§ EXERCISE PROMPT: Once the line with "the Fundamental Theorem of Calculus states" is found in the data, output it and each following line exactly, up to and including the line with "is a Linear", and nothing before or after.

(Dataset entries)
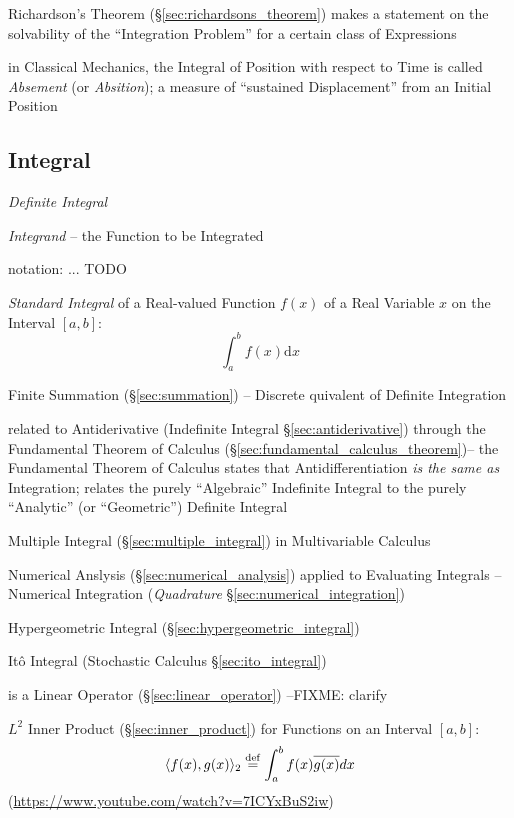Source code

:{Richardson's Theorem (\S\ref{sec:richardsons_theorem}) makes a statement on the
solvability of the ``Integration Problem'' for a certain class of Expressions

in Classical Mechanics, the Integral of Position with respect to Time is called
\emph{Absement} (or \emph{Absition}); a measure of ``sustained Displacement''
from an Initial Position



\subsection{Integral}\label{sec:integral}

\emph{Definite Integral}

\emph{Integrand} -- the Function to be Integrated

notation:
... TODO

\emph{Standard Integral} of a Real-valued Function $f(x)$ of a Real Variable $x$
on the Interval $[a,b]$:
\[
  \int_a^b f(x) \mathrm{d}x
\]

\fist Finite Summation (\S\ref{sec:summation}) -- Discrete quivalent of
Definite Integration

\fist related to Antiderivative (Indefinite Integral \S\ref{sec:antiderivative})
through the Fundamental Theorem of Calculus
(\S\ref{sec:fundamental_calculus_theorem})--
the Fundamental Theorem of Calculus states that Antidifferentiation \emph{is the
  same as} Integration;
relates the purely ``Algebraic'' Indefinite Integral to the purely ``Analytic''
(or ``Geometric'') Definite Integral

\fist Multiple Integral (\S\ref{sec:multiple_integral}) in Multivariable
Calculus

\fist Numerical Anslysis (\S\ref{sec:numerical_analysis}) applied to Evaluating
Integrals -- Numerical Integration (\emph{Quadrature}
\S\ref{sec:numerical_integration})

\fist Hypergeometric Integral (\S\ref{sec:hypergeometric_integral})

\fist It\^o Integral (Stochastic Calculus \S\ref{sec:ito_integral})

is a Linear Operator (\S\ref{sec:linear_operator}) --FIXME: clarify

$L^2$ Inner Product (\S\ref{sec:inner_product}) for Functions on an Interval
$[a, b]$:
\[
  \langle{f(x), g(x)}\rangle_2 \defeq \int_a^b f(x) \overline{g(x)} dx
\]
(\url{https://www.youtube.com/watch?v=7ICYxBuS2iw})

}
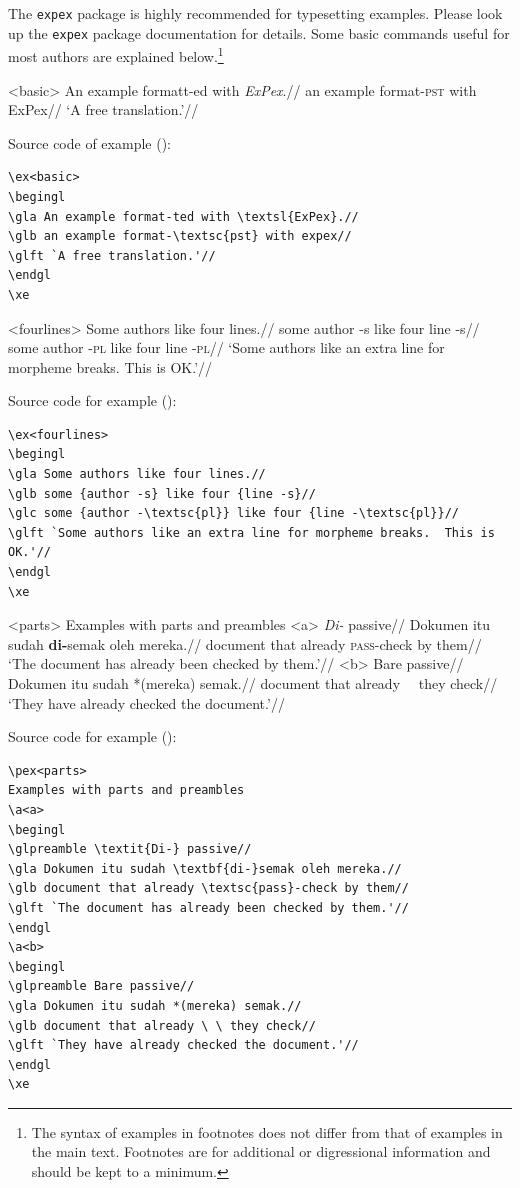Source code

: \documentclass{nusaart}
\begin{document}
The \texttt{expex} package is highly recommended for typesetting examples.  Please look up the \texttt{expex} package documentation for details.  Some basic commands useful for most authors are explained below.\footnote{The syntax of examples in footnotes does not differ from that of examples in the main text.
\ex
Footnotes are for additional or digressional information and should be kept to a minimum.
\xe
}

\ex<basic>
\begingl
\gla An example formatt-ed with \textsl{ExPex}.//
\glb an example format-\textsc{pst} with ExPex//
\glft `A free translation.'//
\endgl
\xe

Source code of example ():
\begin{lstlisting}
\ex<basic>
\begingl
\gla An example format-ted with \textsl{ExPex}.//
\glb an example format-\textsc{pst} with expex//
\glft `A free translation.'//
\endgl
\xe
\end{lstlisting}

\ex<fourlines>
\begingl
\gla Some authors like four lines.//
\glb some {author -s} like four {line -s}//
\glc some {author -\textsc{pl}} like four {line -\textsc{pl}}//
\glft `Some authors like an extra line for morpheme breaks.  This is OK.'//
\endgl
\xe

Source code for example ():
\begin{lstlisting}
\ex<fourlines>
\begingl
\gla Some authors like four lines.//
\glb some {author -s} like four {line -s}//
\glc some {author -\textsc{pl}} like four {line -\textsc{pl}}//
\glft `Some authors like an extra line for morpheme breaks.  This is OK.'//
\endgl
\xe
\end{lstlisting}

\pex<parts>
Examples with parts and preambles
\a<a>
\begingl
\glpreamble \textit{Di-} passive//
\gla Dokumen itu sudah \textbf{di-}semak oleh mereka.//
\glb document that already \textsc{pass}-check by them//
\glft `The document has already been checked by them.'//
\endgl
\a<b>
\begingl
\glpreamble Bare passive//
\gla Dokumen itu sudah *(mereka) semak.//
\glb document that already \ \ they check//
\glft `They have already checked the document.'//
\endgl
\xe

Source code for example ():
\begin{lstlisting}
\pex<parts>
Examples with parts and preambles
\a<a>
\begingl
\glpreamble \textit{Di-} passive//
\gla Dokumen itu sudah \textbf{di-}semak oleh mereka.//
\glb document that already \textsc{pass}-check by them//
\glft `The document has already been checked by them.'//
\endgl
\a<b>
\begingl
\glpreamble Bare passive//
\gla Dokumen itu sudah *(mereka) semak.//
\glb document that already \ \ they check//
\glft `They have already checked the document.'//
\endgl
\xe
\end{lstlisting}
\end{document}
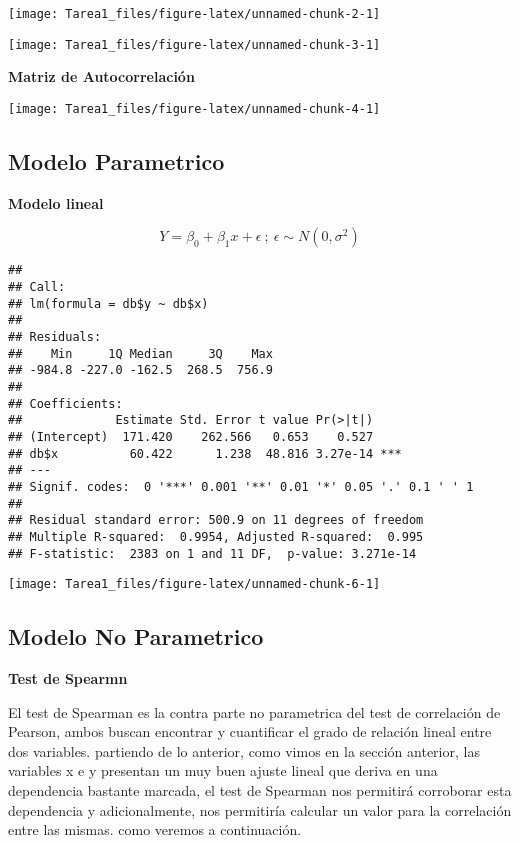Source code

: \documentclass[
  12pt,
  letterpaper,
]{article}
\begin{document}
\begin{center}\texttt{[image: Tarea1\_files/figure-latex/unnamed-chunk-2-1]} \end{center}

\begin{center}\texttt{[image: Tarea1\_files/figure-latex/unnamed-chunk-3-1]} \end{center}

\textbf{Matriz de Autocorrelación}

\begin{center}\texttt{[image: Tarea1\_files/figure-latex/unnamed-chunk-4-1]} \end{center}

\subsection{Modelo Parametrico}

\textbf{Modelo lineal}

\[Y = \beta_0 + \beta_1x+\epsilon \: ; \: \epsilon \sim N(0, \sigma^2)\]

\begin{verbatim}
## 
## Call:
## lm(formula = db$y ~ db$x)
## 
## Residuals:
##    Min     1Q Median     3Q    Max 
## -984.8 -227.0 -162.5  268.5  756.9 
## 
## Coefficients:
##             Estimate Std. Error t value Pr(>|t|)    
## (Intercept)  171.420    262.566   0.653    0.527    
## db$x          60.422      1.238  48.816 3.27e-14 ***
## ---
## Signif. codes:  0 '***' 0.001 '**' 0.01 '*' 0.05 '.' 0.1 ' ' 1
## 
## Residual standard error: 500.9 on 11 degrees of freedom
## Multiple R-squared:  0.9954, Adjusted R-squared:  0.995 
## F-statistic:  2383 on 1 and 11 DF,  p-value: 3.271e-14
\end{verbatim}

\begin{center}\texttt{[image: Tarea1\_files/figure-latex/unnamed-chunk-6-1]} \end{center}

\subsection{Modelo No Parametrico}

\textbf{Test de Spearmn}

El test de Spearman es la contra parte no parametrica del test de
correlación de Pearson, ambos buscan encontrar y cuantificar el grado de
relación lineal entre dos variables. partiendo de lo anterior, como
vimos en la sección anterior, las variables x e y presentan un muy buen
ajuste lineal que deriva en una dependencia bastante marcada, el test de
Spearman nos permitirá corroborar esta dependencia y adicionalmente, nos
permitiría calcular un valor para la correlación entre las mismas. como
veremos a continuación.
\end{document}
* * *
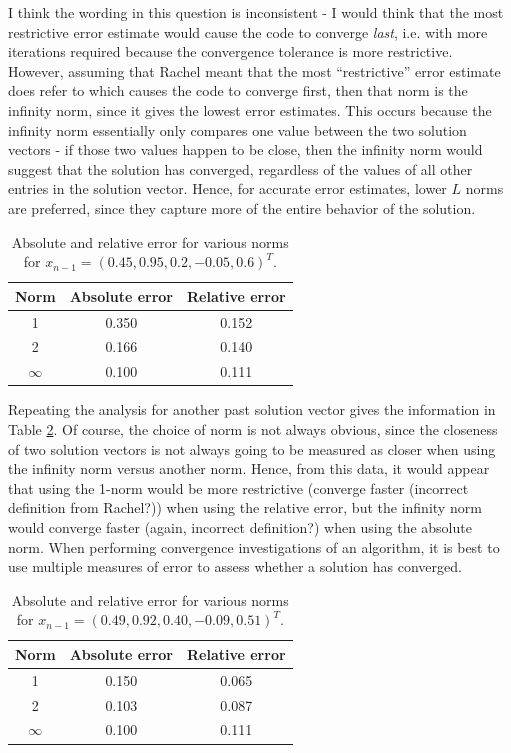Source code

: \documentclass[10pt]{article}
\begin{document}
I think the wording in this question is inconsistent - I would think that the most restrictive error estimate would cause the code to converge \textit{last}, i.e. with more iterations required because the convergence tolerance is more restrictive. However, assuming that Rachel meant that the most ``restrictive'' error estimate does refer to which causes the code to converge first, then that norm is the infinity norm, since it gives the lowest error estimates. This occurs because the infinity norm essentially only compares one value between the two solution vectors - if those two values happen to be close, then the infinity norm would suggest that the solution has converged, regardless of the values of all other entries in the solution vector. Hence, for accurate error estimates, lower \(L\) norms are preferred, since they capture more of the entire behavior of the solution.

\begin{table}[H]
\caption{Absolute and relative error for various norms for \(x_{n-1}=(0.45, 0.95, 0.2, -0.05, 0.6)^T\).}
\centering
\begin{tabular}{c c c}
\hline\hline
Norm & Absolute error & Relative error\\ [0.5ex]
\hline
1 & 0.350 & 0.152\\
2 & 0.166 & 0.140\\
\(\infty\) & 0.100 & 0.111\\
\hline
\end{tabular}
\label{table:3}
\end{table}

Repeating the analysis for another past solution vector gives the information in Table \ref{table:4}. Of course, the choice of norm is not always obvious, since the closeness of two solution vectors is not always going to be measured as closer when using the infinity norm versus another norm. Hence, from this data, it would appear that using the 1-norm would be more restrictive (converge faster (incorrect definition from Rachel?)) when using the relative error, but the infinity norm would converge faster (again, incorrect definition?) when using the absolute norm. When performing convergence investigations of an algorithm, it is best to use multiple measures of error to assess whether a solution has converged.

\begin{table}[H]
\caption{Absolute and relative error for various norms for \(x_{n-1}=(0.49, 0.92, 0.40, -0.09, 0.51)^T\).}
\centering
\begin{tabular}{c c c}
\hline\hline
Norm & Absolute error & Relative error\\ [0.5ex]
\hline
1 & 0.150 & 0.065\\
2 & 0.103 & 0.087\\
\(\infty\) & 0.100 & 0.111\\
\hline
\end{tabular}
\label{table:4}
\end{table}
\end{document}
...
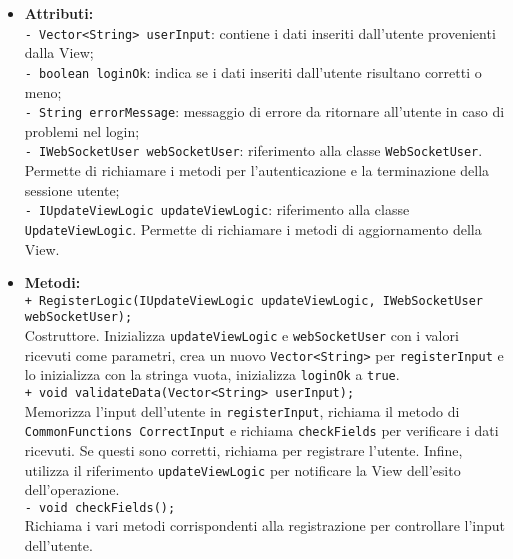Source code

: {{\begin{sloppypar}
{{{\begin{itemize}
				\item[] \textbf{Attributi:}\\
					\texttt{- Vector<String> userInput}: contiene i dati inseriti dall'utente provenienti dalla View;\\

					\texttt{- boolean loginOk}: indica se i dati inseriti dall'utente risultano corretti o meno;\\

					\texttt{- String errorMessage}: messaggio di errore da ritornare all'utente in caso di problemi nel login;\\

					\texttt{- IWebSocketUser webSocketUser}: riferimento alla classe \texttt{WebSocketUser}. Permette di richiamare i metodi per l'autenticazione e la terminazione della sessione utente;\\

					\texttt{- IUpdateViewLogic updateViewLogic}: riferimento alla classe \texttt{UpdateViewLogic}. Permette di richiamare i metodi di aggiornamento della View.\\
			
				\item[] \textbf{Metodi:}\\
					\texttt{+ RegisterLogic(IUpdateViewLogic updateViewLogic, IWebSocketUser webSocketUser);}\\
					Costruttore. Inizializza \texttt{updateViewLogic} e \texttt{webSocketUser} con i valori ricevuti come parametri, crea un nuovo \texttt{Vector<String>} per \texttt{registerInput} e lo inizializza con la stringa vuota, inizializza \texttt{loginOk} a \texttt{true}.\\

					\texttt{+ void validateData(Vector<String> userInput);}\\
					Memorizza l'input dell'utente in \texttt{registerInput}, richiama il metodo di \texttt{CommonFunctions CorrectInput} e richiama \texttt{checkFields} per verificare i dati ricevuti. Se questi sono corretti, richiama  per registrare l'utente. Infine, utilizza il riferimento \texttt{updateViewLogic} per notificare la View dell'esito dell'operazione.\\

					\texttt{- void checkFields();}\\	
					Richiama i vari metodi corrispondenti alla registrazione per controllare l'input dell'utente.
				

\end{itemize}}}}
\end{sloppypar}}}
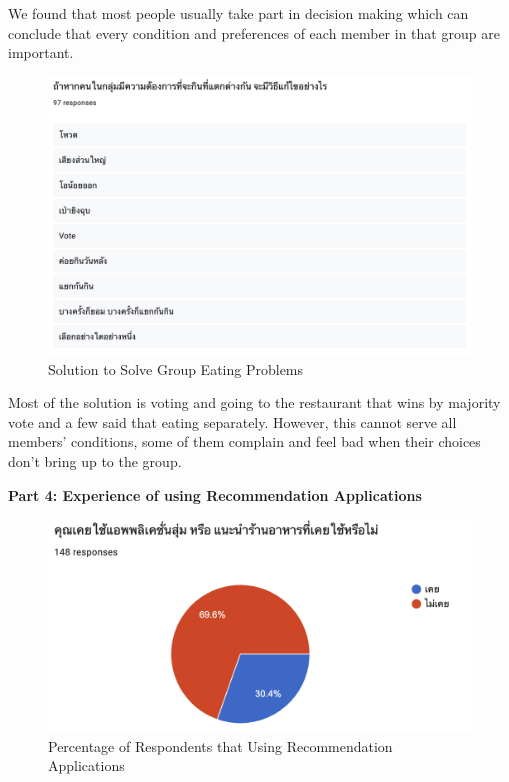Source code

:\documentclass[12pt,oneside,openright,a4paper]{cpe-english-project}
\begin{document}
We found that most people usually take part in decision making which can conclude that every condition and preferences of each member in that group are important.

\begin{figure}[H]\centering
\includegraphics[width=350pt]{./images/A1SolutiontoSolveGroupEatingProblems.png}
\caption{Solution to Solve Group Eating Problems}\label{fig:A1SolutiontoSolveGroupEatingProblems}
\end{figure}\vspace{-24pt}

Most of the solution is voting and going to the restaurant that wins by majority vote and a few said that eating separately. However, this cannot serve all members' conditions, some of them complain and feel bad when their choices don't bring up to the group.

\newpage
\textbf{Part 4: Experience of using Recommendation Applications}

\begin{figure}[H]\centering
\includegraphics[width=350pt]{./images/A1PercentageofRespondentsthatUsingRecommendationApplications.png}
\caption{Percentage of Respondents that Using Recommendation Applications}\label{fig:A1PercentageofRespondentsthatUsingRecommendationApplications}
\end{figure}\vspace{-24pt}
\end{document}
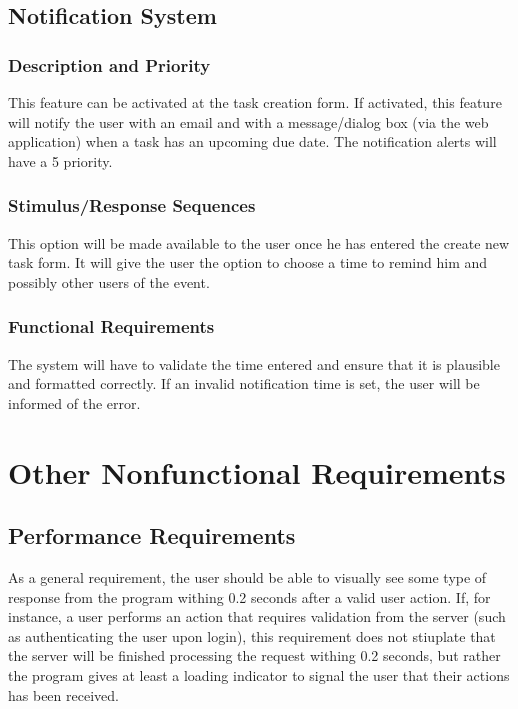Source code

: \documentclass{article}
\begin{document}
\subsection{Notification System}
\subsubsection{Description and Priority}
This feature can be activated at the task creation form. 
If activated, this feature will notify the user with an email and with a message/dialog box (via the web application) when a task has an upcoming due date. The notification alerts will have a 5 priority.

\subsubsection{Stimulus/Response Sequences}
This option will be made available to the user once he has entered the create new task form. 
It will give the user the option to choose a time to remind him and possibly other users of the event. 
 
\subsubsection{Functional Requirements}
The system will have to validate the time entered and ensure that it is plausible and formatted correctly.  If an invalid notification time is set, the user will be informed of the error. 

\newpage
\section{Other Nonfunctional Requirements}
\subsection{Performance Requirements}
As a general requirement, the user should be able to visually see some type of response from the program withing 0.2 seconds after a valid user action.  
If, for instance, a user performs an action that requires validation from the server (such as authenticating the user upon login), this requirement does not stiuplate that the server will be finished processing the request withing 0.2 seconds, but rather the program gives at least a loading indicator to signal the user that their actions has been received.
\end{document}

§ OUTPUT BELOW:
the Fundamental Theorem of Calculus states that Antidifferentiation \emph{is the
  same as} Integration;
relates the purely ``Algebraic'' Indefinite Integral to the purely ``Analytic''
(or ``Geometric'') Definite Integral

\fist Multiple Integral (\S\ref{sec:multiple_integral}) in Multivariable
Calculus

\fist Numerical Anslysis (\S\ref{sec:numerical_analysis}) applied to Evaluating
Integrals -- Numerical Integration (\emph{Quadrature}
\S\ref{sec:numerical_integration})

\fist Hypergeometric Integral (\S\ref{sec:hypergeometric_integral})

\fist It\^o Integral (Stochastic Calculus \S\ref{sec:ito_integral})

is a Linear Operator (\S\ref{sec:linear_operator}) --FIXME: clarify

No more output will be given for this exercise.